Letter to the California Fair Political Practices Commission on Proposed SB 1107 Amendment

The Honorable Jodi Remke
Chair
California Fair Political Practices Commission
438 J Street, Suite 620
Sacramento, California 95814

RE: The Proposed SB 1107 Amendment of the Political Reform Act’s Public Financing Ban Does Not “Further [the] Purposes” of the Act and May Not Be Enacted by the Legislature Without Referral to the Voters under Article II, Section 10 of the California Constitution

Dear Chair Remke and Members of the Commission:

The Center for Competitive Politics (“CCP”)[1] submits these comments in response to the submission of SB 1107 to the California Fair Political Practices Commission.

SB 1107 proposes to amend the Political Reform Act by enacting a change to the flat prohibition of Government Code section 85300 on the use of public moneys for election campaigns.  As currently drafted, section 2 of the bill amends Government Code section 85300 to permit candidates for state and local offices to expend public moneys for election campaigns if the state or local government entity has established a dedicated fund for such purposes and conditions (1) the availability of the funds for use by all voluntarily-participating candidates without regard to incumbency or political party preference and (2) criteria for determining the candidates qualification (for such funds) by statute, resolution ordinance or charter.

On June 30, 2016, SB 1107 was amended in the Senate, and the amendment removed the provision that authorized the Secretary of State to place the measure on the 2018 ballot.  Section 6 of the measure makes a legislative finding that the measure as drafted “furthers the purposes” of the Political Reform Act.

The two prerequisites of a legislative amendment of the Act without referral to the voters are (1) that the measure is adopted by two-thirds vote in each house of the Legislature and (2) the measure “furthers [the] purposes” of the Act.  While the Legislature may place an amendment to section 85300 on the ballot by a two-thirds vote, it may not adopt any direct amendment to the Political Reform Act that does not “further its purposes” without such referral to the voters.[2] Gov.

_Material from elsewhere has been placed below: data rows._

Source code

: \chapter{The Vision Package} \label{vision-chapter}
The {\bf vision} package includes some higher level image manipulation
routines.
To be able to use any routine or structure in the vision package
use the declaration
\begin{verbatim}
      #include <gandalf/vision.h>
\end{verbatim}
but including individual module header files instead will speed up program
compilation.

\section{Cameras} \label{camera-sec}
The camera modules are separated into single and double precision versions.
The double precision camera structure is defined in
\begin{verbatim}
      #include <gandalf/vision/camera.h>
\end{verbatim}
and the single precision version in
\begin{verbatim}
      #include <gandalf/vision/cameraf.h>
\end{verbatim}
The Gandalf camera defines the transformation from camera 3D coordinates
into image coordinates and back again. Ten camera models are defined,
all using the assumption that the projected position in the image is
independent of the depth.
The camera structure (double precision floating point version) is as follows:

Code section 81012, subdiv. (b).[3] Howard Jarvis Taxpayers Ass’n v. Bowen, 192 Cal. App. 4th 110, 126-27 (2011).

The substantive amendment language of SB 1107 currently reads as follows:

Section 85300 of the Government Code is amended to read:

85300.  (a) Except as provided in subdivision (b), a A public officer shall not expend, and a candidate shall not accept, any public moneys for the purpose of seeking elective office.

(b) A public officer or candidate may expend or accept public moneys for the purpose of seeking elective office if the state or a local governmental entity establishes a dedicated fund for this purpose by statute, ordinance, resolution, or charter, and both of the following are true:

(1) Public moneys held in the fund are available to all qualified, voluntarily participating candidates for the same office without regard to incumbency or political party preference.

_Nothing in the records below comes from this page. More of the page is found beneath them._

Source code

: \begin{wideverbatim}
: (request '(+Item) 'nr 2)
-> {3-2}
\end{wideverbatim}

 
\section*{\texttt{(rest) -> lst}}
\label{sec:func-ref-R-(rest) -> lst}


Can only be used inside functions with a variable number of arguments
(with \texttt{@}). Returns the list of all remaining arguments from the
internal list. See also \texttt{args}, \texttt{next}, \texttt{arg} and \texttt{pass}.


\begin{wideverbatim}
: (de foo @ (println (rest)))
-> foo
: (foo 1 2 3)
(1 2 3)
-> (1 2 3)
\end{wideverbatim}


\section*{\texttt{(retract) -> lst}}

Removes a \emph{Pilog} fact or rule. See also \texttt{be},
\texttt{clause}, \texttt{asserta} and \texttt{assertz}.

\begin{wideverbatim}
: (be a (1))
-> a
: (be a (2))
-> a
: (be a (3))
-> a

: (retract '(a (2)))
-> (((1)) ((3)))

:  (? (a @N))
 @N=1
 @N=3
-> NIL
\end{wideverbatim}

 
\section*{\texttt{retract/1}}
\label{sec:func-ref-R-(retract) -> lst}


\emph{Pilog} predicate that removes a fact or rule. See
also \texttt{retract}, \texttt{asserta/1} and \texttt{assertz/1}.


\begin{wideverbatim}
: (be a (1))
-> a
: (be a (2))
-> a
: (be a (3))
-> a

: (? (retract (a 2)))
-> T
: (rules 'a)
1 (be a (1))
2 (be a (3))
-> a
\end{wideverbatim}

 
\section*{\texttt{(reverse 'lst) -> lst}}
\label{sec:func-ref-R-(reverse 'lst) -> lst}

(2) The state or local governmental entity has established criteria for determining a candidate’s qualification by statute, ordinance, resolution, or charter.

(New language appears in underlined text; deleted language in strikeout text.)

SB 1107 Amends the Political Reform Act.

There is no doubt that SB 1107 “amends” the Political Reform Act.  It is not a separate statute, or even control language in a legislative resolution.  As the Supreme Court said in Franchise Tax Board v. Cory (1976):

“An amendment is ‘ . . . any change of the scope or effect of an existing statute, whether by addition, omission, or substitution of provisions, which does not wholly terminate its existence, whether by an act purporting to amend, repeal, revise, or supplement, or by an act independent and original in form, . . .’ (Sutherland, Statutory Construction (4th ed. 1972) § 22.01, p. 105.) A statute which adds to or takes away from an existing statute is considered an amendment.” (Robbins v. O. R. R. Co. (1867) 32 Cal. 472.)”  (80 Cal. App. 3d 766, 768.)

SB 1107 Does Not Further the Purposes of the Act.  Instead It Undermines a Clear Purpose of the Act.

Section 6 of SB 1107 flatly concludes without any finding or analysis that its amendment of section 85300 would “further [the] purposes” of the Political Reform Act.  This is not correct.

Proposition 73, which added chapter 5 to the Political Reform Act of 1974 (Gov.Code, §§ 81000–91015).2 Article 3 of chapter 5, entitled “Contribution Limitations,” imposed various restrictions on contributions to and by candidates and political committees or parties (§§ 85301–85307), and also provided in section 85300: “No public officer shall expend and no candidate shall accept any public moneys for the purpose of seeking elective office.”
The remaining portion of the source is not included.